Similarly, a 2012 Pew Study found a different set of problems affecting the integrity of the electoral process. The study estimated that “one out of every eight voter registrations is inaccurate, out-of-date or (a) duplicate,” about “2.8 million people are registered in more than one state. . .and 1.8 million registered voters are dead.” In close elections, there is room enough for voter fraud to tip the scales for a political party willing to engage in shenanigans. (See Hans von Spakovsky and John Fund’s 2016 Wall Street Journal article, “Do Illegal Votes Decide Elections?”).
In this past election, all eyes were on Florida and Georgia. Brenda Snipes, the Broward County supervisor in Florida, is no stranger to controversy. Her actions are not above suspicion. In 2016, a judge ruled that Snipes had incorrectly destroyed ballots in a race involving Republican Tim Canova’s unsuccessful bid to unseat Debbie Wasserman Schultz (who was just coming off a six-year stint as chairperson of the Democratic National Committee. Shocking). Ballots were prematurely destroyed after Canova contacted Snipes asking for access to original paper ballots in March 2017. He never received the ballots, which were destroyed in September 2017 in violation of state law, which required Snipes to certify that no legal proceedings were pending. Snipes’ defense was she made a mistake in signing off on a folder that authorized the destruction of the original ballots. She also admitted that convicted felons and non-citizens had been allowed to vote in previous elections.
After days of delay, the contested FL elections have been certified for the Republicans, but investigations of wrongdoing continue. The biggest bright spot is that Snipes has announced plans to resign.
In Georgia, after fighting the results for days Stacy Abrams, the black gubernatorial candidate, gave a non-concession speech accusing former Secretary of State, Brian Kemp, of suppressing the black vote. Since there is not a scintilla of evidence supporting her allegation, it comes across as a desperate attempt to help set the stage for the 2020 elections by feeding a false narrative about GOP racism.
We have learned from the 2018 midterm elections that voter fraud, court interventions, and innovative measures that allow voting to continue beyond Election Day are part of a new Democratic Party strategy to flip results. This is unacceptable.

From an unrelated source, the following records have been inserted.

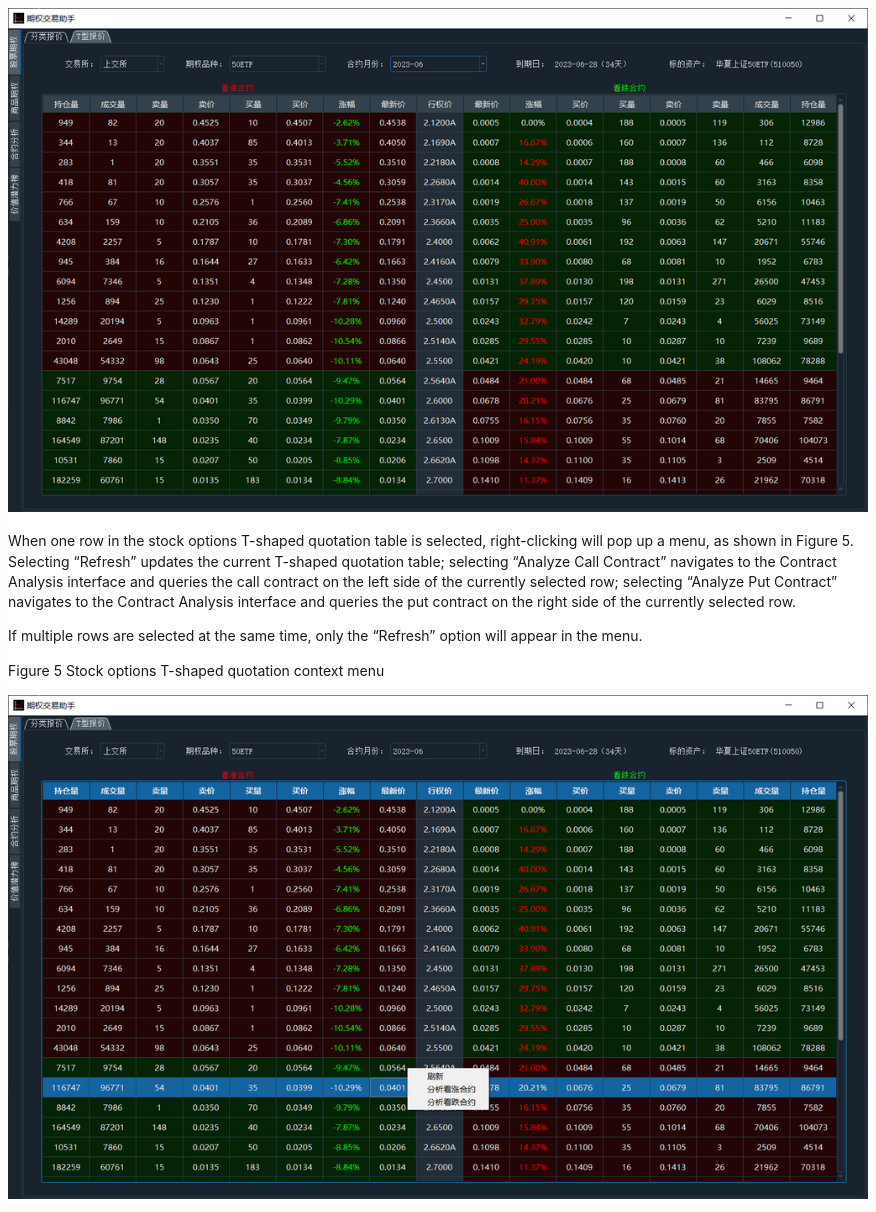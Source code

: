 ![image](https://github.com/baoyunfan0101/OptionsTradingAssistant/blob/main/static/4.png)

When one row in the stock options T-shaped quotation table is selected, right-clicking will pop up a menu, as shown in Figure 5. Selecting “Refresh” updates the current T-shaped quotation table; selecting “Analyze Call Contract” navigates to the Contract Analysis interface and queries the call contract on the left side of the currently selected row; selecting “Analyze Put Contract” navigates to the Contract Analysis interface and queries the put contract on the right side of the currently selected row.

If multiple rows are selected at the same time, only the “Refresh” option will appear in the menu.

Figure 5 Stock options T-shaped quotation context menu

![image](https://github.com/baoyunfan0101/OptionsTradingAssistant/blob/main/static/5.png)
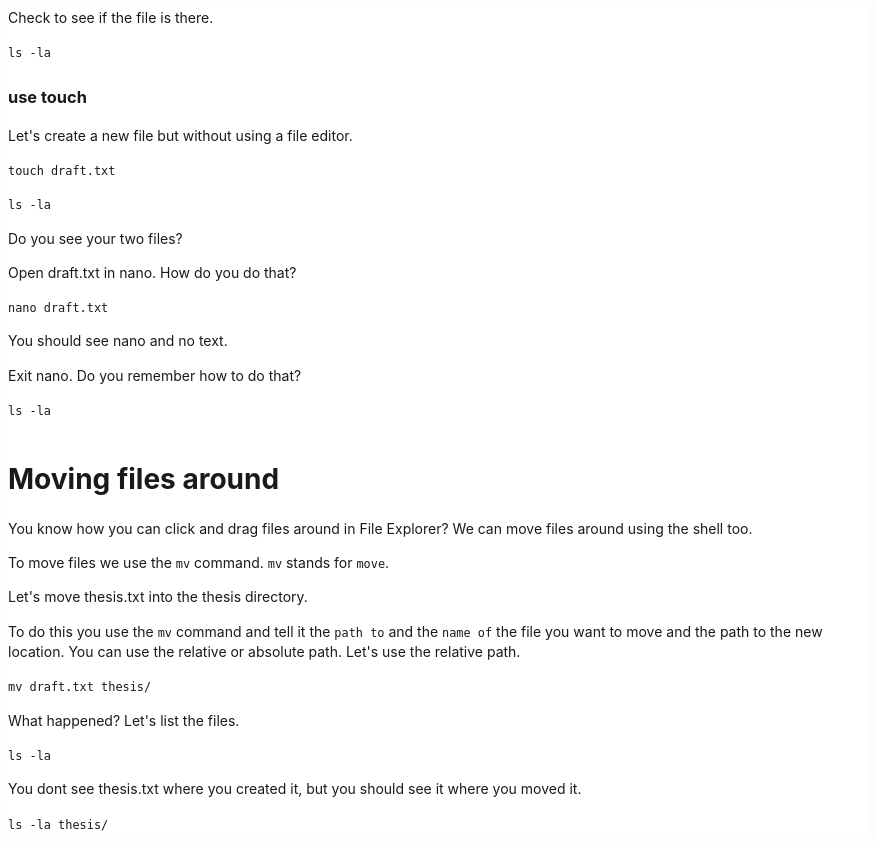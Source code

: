 Check to see if the file is there.

```
ls -la
```

### use touch

Let's create a new file but without using a file editor.

```
touch draft.txt
```

```
ls -la
```

Do you see your two files?

Open draft.txt in nano. How do you do that?

```
nano draft.txt
```

You should see nano and no text.

Exit nano. Do you remember how to do that?

```
ls -la
```

# Moving files around

You know how you can click and drag files around in File Explorer? We can move files around using the shell too.

To move files we use the `mv` command. `mv` stands for `move`.

Let's move thesis.txt into the thesis directory.

To do this you use the `mv` command and tell it the `path to` and the `name of` the file you want to move and the path to the new location. You can use the relative or absolute path. Let's use the relative path.

```
mv draft.txt thesis/
```

What happened? Let's list the files.

```
ls -la
```

You dont see thesis.txt where you created it, but you should see it where you moved it.

```
ls -la thesis/
```
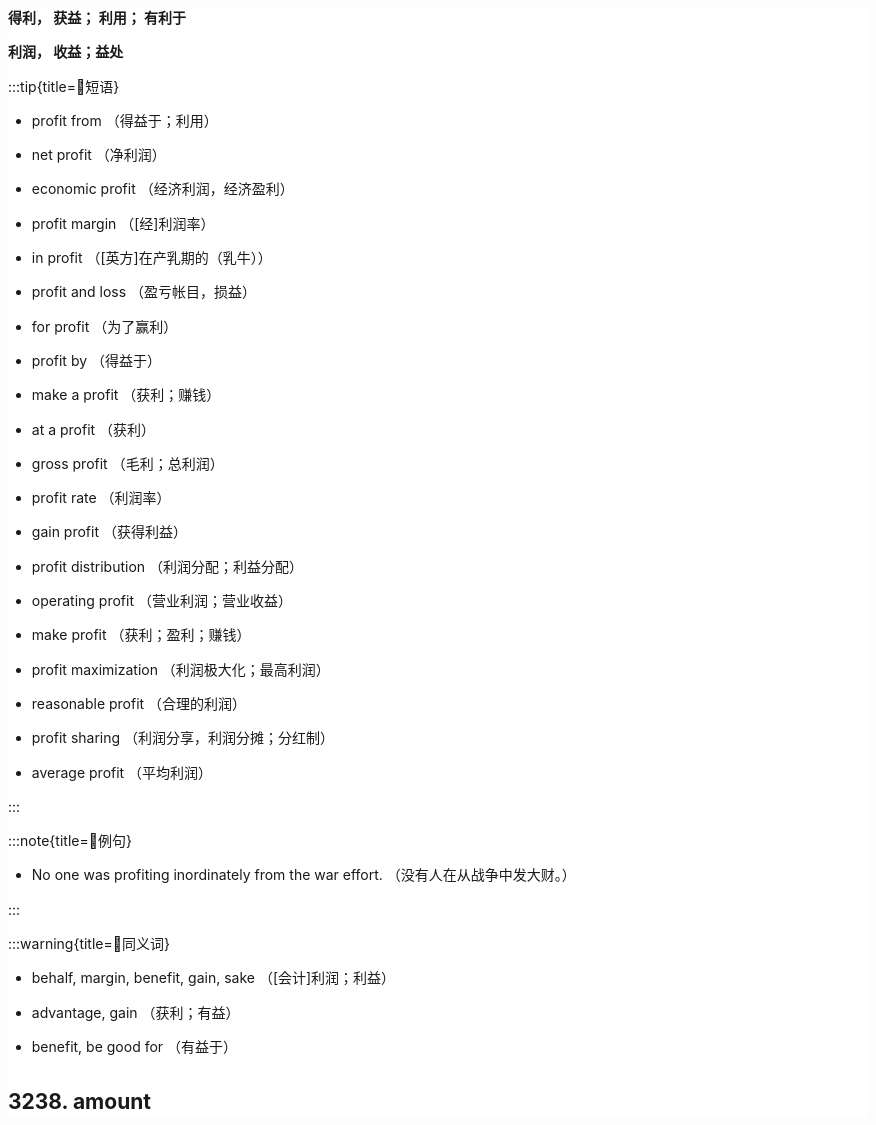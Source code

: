 **得利， 获益； 利用； 有利于**

**利润， 收益；益处**

:::tip{title=🤩短语}

- profit from （得益于；利用）

- net profit （净利润）

- economic profit （经济利润，经济盈利）

- profit margin （[经]利润率）

- in profit （[英方]在产乳期的（乳牛））

- profit and loss （盈亏帐目，损益）

- for profit （为了赢利）

- profit by （得益于）

- make a profit （获利；赚钱）

- at a profit （获利）

- gross profit （毛利；总利润）

- profit rate （利润率）

- gain profit （获得利益）

- profit distribution （利润分配；利益分配）

- operating profit （营业利润；营业收益）

- make profit （获利；盈利；赚钱）

- profit maximization （利润极大化；最高利润）

- reasonable profit （合理的利润）

- profit sharing （利润分享，利润分摊；分红制）

- average profit （平均利润）

:::

:::note{title=🎤例句}

- No one was profiting inordinately from the war effort. （没有人在从战争中发大财。）

:::

:::warning{title=🤔同义词}

- behalf, margin, benefit, gain, sake （[会计]利润；利益）

- advantage, gain （获利；有益）

- benefit, be good for （有益于）


## 3238. amount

There is a strong need for electoral reform at the federal level. Congress needs to pass bipartisan legislation to protect the integrity of our ballots by instituting a uniform requirement for voter identification and providing funding to standardize and upgrade voting machines. We also need to increase the penalties for voter fraud whether perpetrated by elected officials or by overzealous partisans. Too much is at stake for our Democratic Republic for us to do less.